Exercise prompt: Find the line containing "безопасности жизнидеятельности при". Retype it and every line after it through the end of the entries, exactly as written, with nothing added.

_ _ _ _

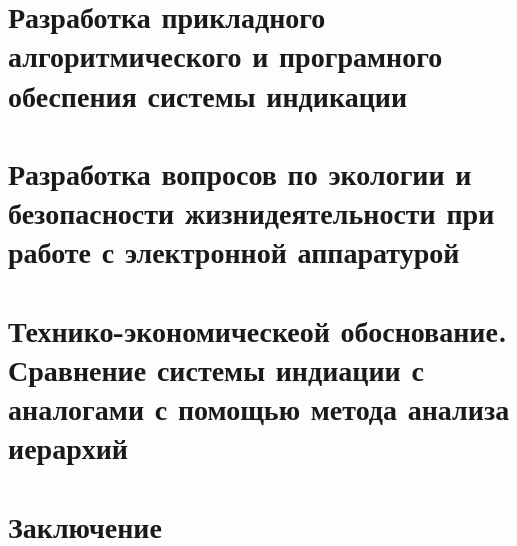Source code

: \documentclass[a4paper,12pt]{report} %
\begin{document}
\section{Разработка прикладного алгоритмического и
 програмного обеспения  системы индикации} %
\lipsum [7]
\section{Разработка вопросов по экологии и безопасности жизнидеятельности при
  работе с электронной аппаратурой} %
\lipsum [1]
\section{Технико-экономическеой обоснование. Сравнение системы индиации с
  аналогами с помощью метода анализа иерархий} %
\lipsum [1]
\section{Заключение}
\end{document}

_ _ _ _

Problem solution:
\section{Разработка вопросов по экологии и безопасности жизнидеятельности при
  работе с электронной аппаратурой} %
\lipsum [1]
\section{Технико-экономическеой обоснование. Сравнение системы индиации с
  аналогами с помощью метода анализа иерархий} %
\lipsum [1]
\section{Заключение}
\end{document}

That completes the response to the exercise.